● **Exercise aim**
Everything from the line containing "S.~Scheffler, M.~Varia. \\" down to the last line of the entries below must be transcribed exactly, and nothing else.

= Beginning of Section =

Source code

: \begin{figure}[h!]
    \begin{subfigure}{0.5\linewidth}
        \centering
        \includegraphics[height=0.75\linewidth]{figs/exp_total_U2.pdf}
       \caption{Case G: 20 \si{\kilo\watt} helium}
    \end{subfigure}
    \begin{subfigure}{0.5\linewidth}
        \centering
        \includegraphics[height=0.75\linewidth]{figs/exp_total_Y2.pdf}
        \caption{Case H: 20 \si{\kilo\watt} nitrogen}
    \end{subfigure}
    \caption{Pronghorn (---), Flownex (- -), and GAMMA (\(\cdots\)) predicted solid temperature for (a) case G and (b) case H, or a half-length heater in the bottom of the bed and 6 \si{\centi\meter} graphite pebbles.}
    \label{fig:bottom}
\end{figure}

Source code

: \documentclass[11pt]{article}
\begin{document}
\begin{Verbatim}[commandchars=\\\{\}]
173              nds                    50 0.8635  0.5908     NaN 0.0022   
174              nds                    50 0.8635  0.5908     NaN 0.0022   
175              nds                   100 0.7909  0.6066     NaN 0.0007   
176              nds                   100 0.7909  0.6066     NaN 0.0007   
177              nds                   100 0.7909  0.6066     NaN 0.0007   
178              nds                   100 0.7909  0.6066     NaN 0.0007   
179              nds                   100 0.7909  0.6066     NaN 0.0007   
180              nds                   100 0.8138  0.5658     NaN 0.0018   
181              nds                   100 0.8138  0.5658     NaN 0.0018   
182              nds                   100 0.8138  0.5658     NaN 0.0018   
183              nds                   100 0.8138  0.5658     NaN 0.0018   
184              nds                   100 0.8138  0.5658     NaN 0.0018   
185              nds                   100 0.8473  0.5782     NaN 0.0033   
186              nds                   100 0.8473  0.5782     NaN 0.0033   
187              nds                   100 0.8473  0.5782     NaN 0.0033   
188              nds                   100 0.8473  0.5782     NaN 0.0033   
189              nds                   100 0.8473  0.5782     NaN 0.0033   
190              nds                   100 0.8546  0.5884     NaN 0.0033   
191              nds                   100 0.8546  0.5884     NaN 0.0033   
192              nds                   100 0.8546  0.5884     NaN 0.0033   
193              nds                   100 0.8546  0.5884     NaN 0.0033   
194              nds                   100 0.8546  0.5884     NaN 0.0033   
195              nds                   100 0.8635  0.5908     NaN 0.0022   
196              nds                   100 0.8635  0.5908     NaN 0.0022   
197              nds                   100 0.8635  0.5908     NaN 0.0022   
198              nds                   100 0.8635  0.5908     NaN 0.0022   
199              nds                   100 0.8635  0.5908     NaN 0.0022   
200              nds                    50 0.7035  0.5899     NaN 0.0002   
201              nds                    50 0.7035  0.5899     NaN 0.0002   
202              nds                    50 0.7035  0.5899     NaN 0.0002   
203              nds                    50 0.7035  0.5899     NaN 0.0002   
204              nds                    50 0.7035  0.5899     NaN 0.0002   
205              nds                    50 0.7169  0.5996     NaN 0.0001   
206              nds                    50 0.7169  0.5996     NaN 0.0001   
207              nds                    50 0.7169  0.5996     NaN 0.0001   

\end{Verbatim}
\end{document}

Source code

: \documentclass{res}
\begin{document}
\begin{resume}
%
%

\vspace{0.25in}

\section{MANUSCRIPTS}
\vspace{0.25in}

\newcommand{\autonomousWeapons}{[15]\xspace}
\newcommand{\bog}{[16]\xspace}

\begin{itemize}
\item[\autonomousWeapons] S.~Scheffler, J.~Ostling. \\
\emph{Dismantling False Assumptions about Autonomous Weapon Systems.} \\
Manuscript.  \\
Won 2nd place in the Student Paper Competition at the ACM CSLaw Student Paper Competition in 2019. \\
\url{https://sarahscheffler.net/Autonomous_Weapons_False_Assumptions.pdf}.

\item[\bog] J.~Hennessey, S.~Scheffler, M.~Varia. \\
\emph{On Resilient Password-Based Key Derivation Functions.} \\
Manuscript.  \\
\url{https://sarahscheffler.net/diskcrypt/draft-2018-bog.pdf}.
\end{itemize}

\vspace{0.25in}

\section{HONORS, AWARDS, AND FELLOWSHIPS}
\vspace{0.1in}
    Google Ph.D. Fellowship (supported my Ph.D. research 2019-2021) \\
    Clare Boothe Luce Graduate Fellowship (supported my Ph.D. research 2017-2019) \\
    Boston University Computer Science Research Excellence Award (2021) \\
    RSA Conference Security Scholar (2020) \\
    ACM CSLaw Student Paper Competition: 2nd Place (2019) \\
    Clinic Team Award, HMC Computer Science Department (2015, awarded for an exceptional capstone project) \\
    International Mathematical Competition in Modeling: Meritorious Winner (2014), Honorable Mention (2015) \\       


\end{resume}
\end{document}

= End of Section =

● **Answer space**
\item[\bog] J.~Hennessey, S.~Scheffler, M.~Varia. \\
\emph{On Resilient Password-Based Key Derivation Functions.} \\
Manuscript.  \\
\url{https://sarahscheffler.net/diskcrypt/draft-2018-bog.pdf}.
\end{itemize}

\vspace{0.25in}

\section{HONORS, AWARDS, AND FELLOWSHIPS}
\vspace{0.1in}
    Google Ph.D. Fellowship (supported my Ph.D. research 2019-2021) \\
    Clare Boothe Luce Graduate Fellowship (supported my Ph.D. research 2017-2019) \\
    Boston University Computer Science Research Excellence Award (2021) \\
    RSA Conference Security Scholar (2020) \\
    ACM CSLaw Student Paper Competition: 2nd Place (2019) \\
    Clinic Team Award, HMC Computer Science Department (2015, awarded for an exceptional capstone project) \\
    International Mathematical Competition in Modeling: Meritorious Winner (2014), Honorable Mention (2015) \\       


\end{resume}
\end{document}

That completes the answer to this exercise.